Focus Groups Planned For Ocean Pines Survey Process

BERLIN – Focus groups and a community-wide survey are the next steps for the Salisbury University group helping the Ocean Pines Association plan for its future.

At a meeting of the community’s comprehensive planning committee Aug. 6, Memo Diriker and students from Salisbury University’s BEACON program said the Pines project was a week or so behind schedule but was moving along. Diriker said his group was wrapping up a series of phone calls with members of the community and that focus groups would follow.

“What we’re doing right now is exploratory,” he said.

In recent weeks, some residents have expressed concern over the fact that many of the individuals Diriker’s team has called have been board members, staff members and full-time residents. Few non-resident property owners have been called. Diriker explained that that was his intention at this point in the process. He said the calls were simply being made to ensure he and his group understood the community’s history and the documents provided by the association.

“At this stage, we’re not gauging the community’s opinion,” he said. “What we are doing right now is exploratory.”

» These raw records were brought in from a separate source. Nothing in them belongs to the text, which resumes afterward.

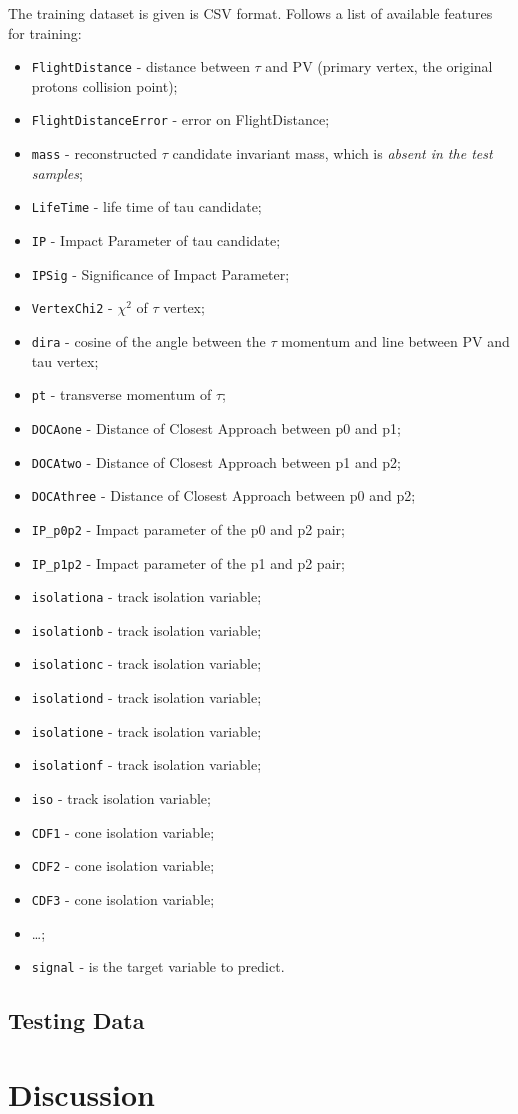 \documentclass[11pt]{article}
\begin{document}
The training dataset is given is CSV format. Follows a list of available
features for training:
\begin{itemize}
	\item \texttt{FlightDistance} - distance between $\tau$ and PV (primary vertex, the
		original protons collision point);
	\item \texttt{FlightDistanceError} - error on FlightDistance;
	\item \texttt{mass} - reconstructed $\tau$ candidate invariant mass, which
		is \textit{absent in the test samples};
	\item \texttt{LifeTime} - life time of tau candidate;
	\item \texttt{IP} - Impact Parameter of tau candidate;
	\item \texttt{IPSig} - Significance of Impact Parameter;
	\item \texttt{VertexChi2} - $\chi^2$ of $\tau$ vertex;
	\item \texttt{dira} - cosine of the angle between the $\tau$ momentum and line
		between PV and tau vertex;
	\item \texttt{pt} - transverse momentum of $\tau$;
	\item \texttt{DOCAone} - Distance of Closest Approach between p0 and p1;
	\item \texttt{DOCAtwo} - Distance of Closest Approach between p1 and p2;
	\item \texttt{DOCAthree} - Distance of Closest Approach between p0 and p2;
	\item \texttt{IP\_p0p2} - Impact parameter of the p0 and p2 pair;
	\item \texttt{IP\_p1p2} - Impact parameter of the p1 and p2 pair;
	\item \texttt{isolationa} - track isolation variable;
	\item \texttt{isolationb} - track isolation variable;
	\item \texttt{isolationc} - track isolation variable;
	\item \texttt{isolationd} - track isolation variable;
	\item \texttt{isolatione} - track isolation variable;
	\item \texttt{isolationf} - track isolation variable;
	\item \texttt{iso} - track isolation variable;
	\item \texttt{CDF1} - cone isolation variable;
	\item \texttt{CDF2} - cone isolation variable;
	\item \texttt{CDF3} - cone isolation variable;
	\item \dots; %
	\item \texttt{signal} - is the target variable to predict.
\end{itemize}

\subsection{Testing Data}


\section{Discussion}
\end{document}
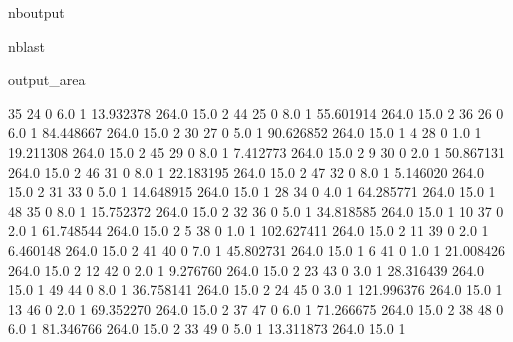\documentclass[letterpaper,10pt,english]{sphinxmanual}
\begin{document}
\begin{sphinxuseclass}{nboutput}
\begin{sphinxuseclass}{nblast}
{\begin{sphinxuseclass}{output_area}
\begin{sphinxuseclass}{}
\begin{sphinxVerbatim}[commandchars=\\\{\}]
35        24      0    6.0               1       13.932378  264.0  15.0   2
44        25      0    8.0               1       55.601914  264.0  15.0   2
36        26      0    6.0               1       84.448667  264.0  15.0   2
30        27      0    5.0               1       90.626852  264.0  15.0   1
4         28      0    1.0               1       19.211308  264.0  15.0   2
45        29      0    8.0               1        7.412773  264.0  15.0   2
9         30      0    2.0               1       50.867131  264.0  15.0   2
46        31      0    8.0               1       22.183195  264.0  15.0   2
47        32      0    8.0               1        5.146020  264.0  15.0   2
31        33      0    5.0               1       14.648915  264.0  15.0   1
28        34      0    4.0               1       64.285771  264.0  15.0   1
48        35      0    8.0               1       15.752372  264.0  15.0   2
32        36      0    5.0               1       34.818585  264.0  15.0   1
10        37      0    2.0               1       61.748544  264.0  15.0   2
5         38      0    1.0               1      102.627411  264.0  15.0   2
11        39      0    2.0               1        6.460148  264.0  15.0   2
41        40      0    7.0               1       45.802731  264.0  15.0   1
6         41      0    1.0               1       21.008426  264.0  15.0   2
12        42      0    2.0               1        9.276760  264.0  15.0   2
23        43      0    3.0               1       28.316439  264.0  15.0   1
49        44      0    8.0               1       36.758141  264.0  15.0   2
24        45      0    3.0               1      121.996376  264.0  15.0   1
13        46      0    2.0               1       69.352270  264.0  15.0   2
37        47      0    6.0               1       71.266675  264.0  15.0   2
38        48      0    6.0               1       81.346766  264.0  15.0   2
33        49      0    5.0               1       13.311873  264.0  15.0   1


\end{sphinxVerbatim}
\end{sphinxuseclass}
\end{sphinxuseclass}}
\end{sphinxuseclass}
\end{sphinxuseclass}
\end{document}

Diriker said 20 people had been called and he expected to speak to more in the coming week. A summary of the information collected during the calls will be passed to the comprehensive plan committee prior to its Aug. 14 meeting. On that date the committee will decide who to invite to participate in focus groups, which Diriker said were the next step in the study. He said he’d like to see at least two focus groups, one made up of board members, committee members and association employees, and another made of less involved community members.

“The idea of the focus groups is to further understand what we’ve collected in phone calls as a precursor to the survey,” Diriker said.

He said the focus groups would test potential survey questions and clarify local issues for his team.

“It allows us to discover things we didn’t think of,” Diriker said.

Though he originally proposed hosting focus groups by Aug. 21, Diriker said that could be pushed back as the comprehensive planning committee wanted to meet Aug. 14 to discuss the results of the phone calls and who to include in the focus groups.

“We want to get it right,” said Steve Cohen, chairman of the committee. “After five years another month is not a big deal.”

Other committee members agreed and suggested that the goal should be to have questions for the proposed community-wide survey to the Ocean Pines Association Board of Directors by late September. The survey, Diriker said, would be the final step in the process. After it’s complet, his group will write a progress report and submit data to Ocean Pines.

The board of directors hired BEACON in April to help with its capital planning. At that time, Diriker said his students would develop analysis models to help the association during the planning process.